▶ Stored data
——————

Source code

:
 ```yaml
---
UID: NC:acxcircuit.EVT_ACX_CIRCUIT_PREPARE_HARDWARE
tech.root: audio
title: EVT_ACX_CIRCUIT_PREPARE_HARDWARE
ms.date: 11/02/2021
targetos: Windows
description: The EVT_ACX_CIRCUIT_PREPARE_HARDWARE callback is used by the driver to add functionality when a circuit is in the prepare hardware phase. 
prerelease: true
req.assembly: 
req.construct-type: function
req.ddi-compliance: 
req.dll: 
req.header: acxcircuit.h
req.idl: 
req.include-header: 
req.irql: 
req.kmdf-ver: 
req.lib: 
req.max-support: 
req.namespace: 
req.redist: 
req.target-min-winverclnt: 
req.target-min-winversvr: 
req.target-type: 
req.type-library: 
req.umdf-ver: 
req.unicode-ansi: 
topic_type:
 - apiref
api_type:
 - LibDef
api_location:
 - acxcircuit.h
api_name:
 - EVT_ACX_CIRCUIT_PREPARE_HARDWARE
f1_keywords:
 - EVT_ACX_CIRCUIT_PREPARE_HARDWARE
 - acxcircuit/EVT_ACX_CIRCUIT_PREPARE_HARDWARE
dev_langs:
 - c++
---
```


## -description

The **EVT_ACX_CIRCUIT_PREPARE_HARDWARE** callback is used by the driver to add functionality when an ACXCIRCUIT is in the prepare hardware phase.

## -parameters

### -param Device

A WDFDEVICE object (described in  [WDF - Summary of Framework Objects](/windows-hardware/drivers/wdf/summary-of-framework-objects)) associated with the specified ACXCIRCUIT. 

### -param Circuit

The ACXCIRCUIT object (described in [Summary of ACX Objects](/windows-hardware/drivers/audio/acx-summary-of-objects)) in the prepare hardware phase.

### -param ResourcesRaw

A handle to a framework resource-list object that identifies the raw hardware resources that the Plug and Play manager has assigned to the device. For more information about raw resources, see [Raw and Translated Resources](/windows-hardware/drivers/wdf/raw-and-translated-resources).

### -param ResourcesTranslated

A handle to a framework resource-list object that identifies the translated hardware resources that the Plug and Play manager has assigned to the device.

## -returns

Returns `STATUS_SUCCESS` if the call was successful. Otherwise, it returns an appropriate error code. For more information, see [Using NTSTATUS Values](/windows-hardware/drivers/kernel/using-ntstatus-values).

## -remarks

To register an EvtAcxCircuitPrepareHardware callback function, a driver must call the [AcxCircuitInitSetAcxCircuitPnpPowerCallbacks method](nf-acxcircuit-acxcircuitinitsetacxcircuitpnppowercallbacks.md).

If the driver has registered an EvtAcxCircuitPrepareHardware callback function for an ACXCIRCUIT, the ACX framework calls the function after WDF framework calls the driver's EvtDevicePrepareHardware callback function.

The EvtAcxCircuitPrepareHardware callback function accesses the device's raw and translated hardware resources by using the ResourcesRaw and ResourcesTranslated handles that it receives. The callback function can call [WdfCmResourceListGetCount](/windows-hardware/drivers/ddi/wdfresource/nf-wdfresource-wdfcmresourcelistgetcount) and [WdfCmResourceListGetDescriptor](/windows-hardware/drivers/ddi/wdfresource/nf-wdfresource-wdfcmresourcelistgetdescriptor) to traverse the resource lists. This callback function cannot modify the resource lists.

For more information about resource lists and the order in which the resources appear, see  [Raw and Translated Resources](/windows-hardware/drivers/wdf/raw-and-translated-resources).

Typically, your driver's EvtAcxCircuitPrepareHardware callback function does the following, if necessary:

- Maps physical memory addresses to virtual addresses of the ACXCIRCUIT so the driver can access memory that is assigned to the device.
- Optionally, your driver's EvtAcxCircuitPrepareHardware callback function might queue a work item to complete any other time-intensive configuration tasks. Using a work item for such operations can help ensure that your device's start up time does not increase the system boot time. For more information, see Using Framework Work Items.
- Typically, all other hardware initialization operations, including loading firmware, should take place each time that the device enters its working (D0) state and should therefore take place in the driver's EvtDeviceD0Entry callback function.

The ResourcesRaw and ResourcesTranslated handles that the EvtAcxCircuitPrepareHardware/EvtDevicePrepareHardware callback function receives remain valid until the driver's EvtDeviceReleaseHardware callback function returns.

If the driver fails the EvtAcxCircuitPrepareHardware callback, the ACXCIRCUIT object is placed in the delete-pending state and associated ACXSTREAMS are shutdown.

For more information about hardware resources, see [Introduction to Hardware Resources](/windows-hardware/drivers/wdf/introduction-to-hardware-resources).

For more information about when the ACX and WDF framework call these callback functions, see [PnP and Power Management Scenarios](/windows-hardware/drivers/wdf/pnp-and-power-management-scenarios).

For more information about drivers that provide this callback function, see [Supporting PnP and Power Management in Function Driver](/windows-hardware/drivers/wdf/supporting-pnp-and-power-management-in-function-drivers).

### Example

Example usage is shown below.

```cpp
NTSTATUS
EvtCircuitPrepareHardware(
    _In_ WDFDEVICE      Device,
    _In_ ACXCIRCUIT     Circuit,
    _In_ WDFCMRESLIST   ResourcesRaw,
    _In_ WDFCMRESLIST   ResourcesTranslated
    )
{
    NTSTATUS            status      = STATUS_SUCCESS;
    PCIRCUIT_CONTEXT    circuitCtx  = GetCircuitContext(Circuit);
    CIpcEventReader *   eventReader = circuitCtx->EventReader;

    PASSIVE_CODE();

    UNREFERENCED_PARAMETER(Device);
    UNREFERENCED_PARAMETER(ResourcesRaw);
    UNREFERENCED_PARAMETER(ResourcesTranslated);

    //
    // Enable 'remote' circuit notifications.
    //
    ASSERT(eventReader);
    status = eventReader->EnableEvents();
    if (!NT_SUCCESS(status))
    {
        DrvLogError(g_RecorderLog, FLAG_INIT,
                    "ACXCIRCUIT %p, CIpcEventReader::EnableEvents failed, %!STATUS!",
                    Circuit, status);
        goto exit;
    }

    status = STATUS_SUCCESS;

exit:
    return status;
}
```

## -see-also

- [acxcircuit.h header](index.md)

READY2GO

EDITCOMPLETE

——————

▶ Exercise requirements
After reading the data, retype all of it exactly as it reads.

▶ Exercise output
Source code

:
 ```yaml
---
UID: NC:acxcircuit.EVT_ACX_CIRCUIT_PREPARE_HARDWARE
tech.root: audio
title: EVT_ACX_CIRCUIT_PREPARE_HARDWARE
ms.date: 11/02/2021
targetos: Windows
description: The EVT_ACX_CIRCUIT_PREPARE_HARDWARE callback is used by the driver to add functionality when a circuit is in the prepare hardware phase. 
prerelease: true
req.assembly: 
req.construct-type: function
req.ddi-compliance: 
req.dll: 
req.header: acxcircuit.h
req.idl: 
req.include-header: 
req.irql: 
req.kmdf-ver: 
req.lib: 
req.max-support: 
req.namespace: 
req.redist: 
req.target-min-winverclnt: 
req.target-min-winversvr: 
req.target-type: 
req.type-library: 
req.umdf-ver: 
req.unicode-ansi: 
topic_type:
 - apiref
api_type:
 - LibDef
api_location:
 - acxcircuit.h
api_name:
 - EVT_ACX_CIRCUIT_PREPARE_HARDWARE
f1_keywords:
 - EVT_ACX_CIRCUIT_PREPARE_HARDWARE
 - acxcircuit/EVT_ACX_CIRCUIT_PREPARE_HARDWARE
dev_langs:
 - c++
---
```


## -description

The **EVT_ACX_CIRCUIT_PREPARE_HARDWARE** callback is used by the driver to add functionality when an ACXCIRCUIT is in the prepare hardware phase.

## -parameters

### -param Device

A WDFDEVICE object (described in  [WDF - Summary of Framework Objects](/windows-hardware/drivers/wdf/summary-of-framework-objects)) associated with the specified ACXCIRCUIT. 

### -param Circuit

The ACXCIRCUIT object (described in [Summary of ACX Objects](/windows-hardware/drivers/audio/acx-summary-of-objects)) in the prepare hardware phase.

### -param ResourcesRaw

A handle to a framework resource-list object that identifies the raw hardware resources that the Plug and Play manager has assigned to the device. For more information about raw resources, see [Raw and Translated Resources](/windows-hardware/drivers/wdf/raw-and-translated-resources).

### -param ResourcesTranslated

A handle to a framework resource-list object that identifies the translated hardware resources that the Plug and Play manager has assigned to the device.

## -returns

Returns `STATUS_SUCCESS` if the call was successful. Otherwise, it returns an appropriate error code. For more information, see [Using NTSTATUS Values](/windows-hardware/drivers/kernel/using-ntstatus-values).

## -remarks

To register an EvtAcxCircuitPrepareHardware callback function, a driver must call the [AcxCircuitInitSetAcxCircuitPnpPowerCallbacks method](nf-acxcircuit-acxcircuitinitsetacxcircuitpnppowercallbacks.md).

If the driver has registered an EvtAcxCircuitPrepareHardware callback function for an ACXCIRCUIT, the ACX framework calls the function after WDF framework calls the driver's EvtDevicePrepareHardware callback function.

The EvtAcxCircuitPrepareHardware callback function accesses the device's raw and translated hardware resources by using the ResourcesRaw and ResourcesTranslated handles that it receives. The callback function can call [WdfCmResourceListGetCount](/windows-hardware/drivers/ddi/wdfresource/nf-wdfresource-wdfcmresourcelistgetcount) and [WdfCmResourceListGetDescriptor](/windows-hardware/drivers/ddi/wdfresource/nf-wdfresource-wdfcmresourcelistgetdescriptor) to traverse the resource lists. This callback function cannot modify the resource lists.

For more information about resource lists and the order in which the resources appear, see  [Raw and Translated Resources](/windows-hardware/drivers/wdf/raw-and-translated-resources).

Typically, your driver's EvtAcxCircuitPrepareHardware callback function does the following, if necessary:

- Maps physical memory addresses to virtual addresses of the ACXCIRCUIT so the driver can access memory that is assigned to the device.
- Optionally, your driver's EvtAcxCircuitPrepareHardware callback function might queue a work item to complete any other time-intensive configuration tasks. Using a work item for such operations can help ensure that your device's start up time does not increase the system boot time. For more information, see Using Framework Work Items.
- Typically, all other hardware initialization operations, including loading firmware, should take place each time that the device enters its working (D0) state and should therefore take place in the driver's EvtDeviceD0Entry callback function.

The ResourcesRaw and ResourcesTranslated handles that the EvtAcxCircuitPrepareHardware/EvtDevicePrepareHardware callback function receives remain valid until the driver's EvtDeviceReleaseHardware callback function returns.

If the driver fails the EvtAcxCircuitPrepareHardware callback, the ACXCIRCUIT object is placed in the delete-pending state and associated ACXSTREAMS are shutdown.

For more information about hardware resources, see [Introduction to Hardware Resources](/windows-hardware/drivers/wdf/introduction-to-hardware-resources).

For more information about when the ACX and WDF framework call these callback functions, see [PnP and Power Management Scenarios](/windows-hardware/drivers/wdf/pnp-and-power-management-scenarios).

For more information about drivers that provide this callback function, see [Supporting PnP and Power Management in Function Driver](/windows-hardware/drivers/wdf/supporting-pnp-and-power-management-in-function-drivers).

### Example

Example usage is shown below.

```cpp
NTSTATUS
EvtCircuitPrepareHardware(
    _In_ WDFDEVICE      Device,
    _In_ ACXCIRCUIT     Circuit,
    _In_ WDFCMRESLIST   ResourcesRaw,
    _In_ WDFCMRESLIST   ResourcesTranslated
    )
{
    NTSTATUS            status      = STATUS_SUCCESS;
    PCIRCUIT_CONTEXT    circuitCtx  = GetCircuitContext(Circuit);
    CIpcEventReader *   eventReader = circuitCtx->EventReader;

    PASSIVE_CODE();

    UNREFERENCED_PARAMETER(Device);
    UNREFERENCED_PARAMETER(ResourcesRaw);
    UNREFERENCED_PARAMETER(ResourcesTranslated);

    //
    // Enable 'remote' circuit notifications.
    //
    ASSERT(eventReader);
    status = eventReader->EnableEvents();
    if (!NT_SUCCESS(status))
    {
        DrvLogError(g_RecorderLog, FLAG_INIT,
                    "ACXCIRCUIT %p, CIpcEventReader::EnableEvents failed, %!STATUS!",
                    Circuit, status);
        goto exit;
    }

    status = STATUS_SUCCESS;

exit:
    return status;
}
```

## -see-also

- [acxcircuit.h header](index.md)

READY2GO

EDITCOMPLETE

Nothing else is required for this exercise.